The resulting index is not very meaningful, so let's get back the actual class name it represents, by using our utility script. And it turns out to be 'surfing water', the class Kinetics model was trained with to detect surfing action. Our predicted result is correct!

In [None]:
from utils.kinetics import kinetics
classes = kinetics.classes()
print(classes[prediction.item()])

In this example we used a custom video file from a consumer grade 720p resolution video camera. We used a PyTorch pretrained model trained on Kinetics dataset for video classification of 400 activities, of which more than more than a hundred are sports related. We normalized the video and classified surfing correctly on the video.

## Loading videos for classification

PyTorch includes a number of modules simplifying video classification. In the previous project you already explored an introduction to video classification, based on a pretrained models, included in torchvision.

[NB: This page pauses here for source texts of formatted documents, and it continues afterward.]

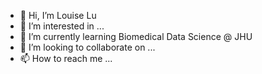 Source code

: - 👋 Hi, I’m Louise Lu
- 👀 I’m interested in ...
- 🌱 I’m currently learning Biomedical Data Science @ JHU
- 💞️ I’m looking to collaborate on ...
- 📫 How to reach me ...

<!---
L0U153/L0U153 is a ✨ special ✨ repository because its `README.md` (this file) appears on your GitHub profile.
You can click the Preview link to take a look at your changes.
--->
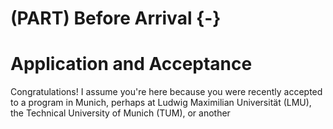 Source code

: # (PART) Before Arrival {-}

# Application and Acceptance 

Congratulations! I assume you're here because you were recently accepted to a program in Munich, perhaps at Ludwig Maximilian Universität (LMU), the Technical University of Munich (TUM), or another 
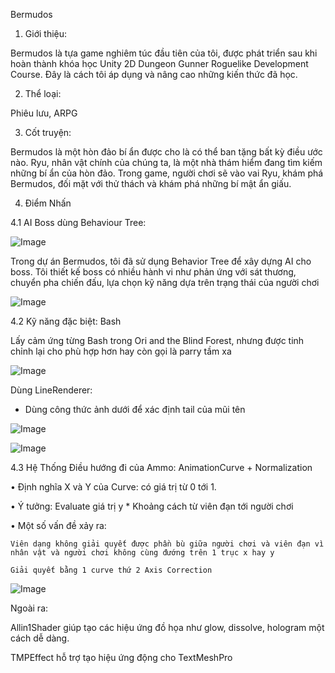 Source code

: Bermudos
1.	Giới thiệu:

Bermudos là tựa game nghiêm túc đầu tiên của tôi, được phát triển sau khi hoàn thành khóa học Unity 2D Dungeon Gunner Roguelike Development Course. Đây là cách tôi áp dụng và nâng cao những kiến thức đã học.

2.	Thể loại:

Phiêu lưu, ARPG

3.	Cốt truyện:

Bermudos là một hòn đảo bí ẩn được cho là có thể ban tặng bất kỳ điều ước nào. Ryu, nhân vật chính của chúng ta, là một nhà thám hiểm đang tìm kiếm những bí ẩn của hòn đảo. Trong game, người chơi sẽ vào vai Ryu, khám phá Bermudos, đối mặt với thử thách và khám phá những bí mật ẩn giấu.

4.	Điểm Nhấn

4.1	 AI Boss dùng Behaviour Tree:

 ![Image](https://github.com/user-attachments/assets/e46d2897-f0e1-4011-b93e-f771b44193f6)

Trong dự án Bermudos, tôi đã sử dụng Behavior Tree để xây dựng AI cho boss. Tôi thiết kế boss có nhiều hành vi như phản ứng với sát thương, chuyển pha chiến đấu, lựa chọn kỹ năng dựa trên trạng thái của người chơi

![Image](https://github.com/user-attachments/assets/175af918-f162-4e7e-ad4f-5e783c551fb9)

4.2 Kỹ năng đặc biệt: Bash

Lấy cảm ứng từng Bash trong Ori and the Blind Forest, nhưng được tinh chỉnh lại cho phù hợp hơn hay còn gọi là parry tầm xa

 ![Image](https://github.com/user-attachments/assets/f2d9f1f2-bf9c-46b2-8c03-dc1f2f3e7f42)

Dùng LineRenderer: 

-	Dùng công thức ảnh dưới để xác định tail của mũi tên 

![Image](https://github.com/user-attachments/assets/02b18475-448b-4430-b59c-ec3f5ead7682)

![Image](https://github.com/user-attachments/assets/083e807a-a6a0-4390-a125-cda4052e302c)

4.3 Hệ Thống Điều hướng đi của Ammo: AnimationCurve + Normalization

•	Định nghĩa X và Y của Curve: có giá trị từ 0 tới 1.

•	Ý tưởng: Evaluate giá trị y * Khoảng cách từ viên đạn tới người chơi

•	Một số vấn đề xảy ra:

    Viên dạng không giải quyết được phần bù giữa người chơi và viên đạn vì nhân vật và người chơi không cùng đướng trên 1 trục x hay y

    Giải quyết bằng 1 curve thứ 2 Axis Correction

![Image](https://github.com/user-attachments/assets/78babe19-8038-4936-a0a8-bfdb857ebf95)
 

Ngoài ra: 

Allin1Shader giúp tạo các hiệu ứng đồ họa như glow, dissolve, hologram một cách dễ dàng.

TMPEffect hỗ trợ tạo hiệu ứng động cho TextMeshPro 
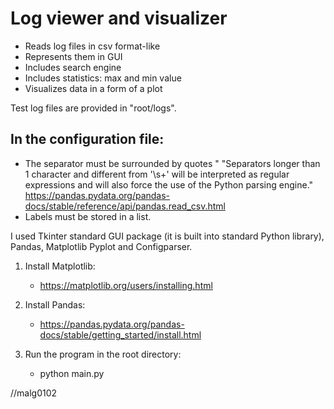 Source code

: # Log viewer and visualizer

- Reads log files in csv format-like
- Represents them in GUI
- Includes search engine
- Includes statistics: max and min value 
- Visualizes data in a form of a plot

Test log files are provided in "root/logs".

## In the configuration file: 
- The separator must be surrounded by quotes "
"Separators longer than 1 character and different from '\s+' will be interpreted as regular expressions and will also force the use of the Python parsing engine." https://pandas.pydata.org/pandas-docs/stable/reference/api/pandas.read_csv.html
- Labels must be stored in a list.

I used Tkinter standard GUI package (it is built into standard Python library), Pandas, Matplotlib Pyplot and Configparser.

1. Install Matplotlib:
    - https://matplotlib.org/users/installing.html

2. Install Pandas:
    - https://pandas.pydata.org/pandas-docs/stable/getting_started/install.html

3. Run the program in the root directory: 
    - python main.py

//malg0102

We also used torchvision.io.read\_video method to load videos in a convenient structure of tensors that include video frames, audio and relevant video information. In the following project we'll take it further and will do some practical video loading and model training, as well as transfer learning for video classification.

### Project 9-2. Loading videos for classifier training

In this project I'll show you how to use video dataset modules, such as Kinetics400 and DataLoader to visualize videos and prepare them for training. Kinetics folder structure follows a common convention that includes train/test/validation folders and videos split into classes of actions we need to recognize. Since datasets, such as Kinetics are based on indexed online videos, there're many scripts out there that simplify loading videos for training and structuring them in folders. For now, we'll define the base directory of our dataset:

In [10]:
import torch
import torch.nn as nn
import torchvision
import torchvision.models as models
from torch.utils.data import DataLoader as DataLoader
from torchvision import transforms
from torchvision.datasets.kinetics import Kinetics400
from torchvision.datasets.samplers import DistributedSampler, UniformClipSampler, RandomClipSampler
import matplotlib.pyplot as plt
from pathlib import Path

Path.ls = lambda x: [o.name for o in x.iterdir()]
from torchvision.io.video import read_video
from functools import partial as partial
read_video = partial(read_video, pts_unit='sec')
torchvision.io.read_video = partial(torchvision.io.read_video, pts_unit = 'sec')

In [11]:
base_dir = Path('data/kinetics400/')
data_dir = base_dir/'dataset'

In [None]:
!tree {data_dir/'train'}

Conveniently, as part of torchvision.datasets, PyTorch includes Kinetics400 dataset that serves as a cookie cutter for our project. Internally, video datasets use VideoClips object to store video clips data:

In [13]:
data = torchvision.datasets.Kinetics400(
            data_dir/'train',
            frames_per_clip=32,
            step_between_clips=1,
            frame_rate=None,
            extensions=('mp4',),
            num_workers=0
        )

100%|███████████████████████████████████████████████████████████████████████| 10/10 [00:34<00:00,  3.49s/it]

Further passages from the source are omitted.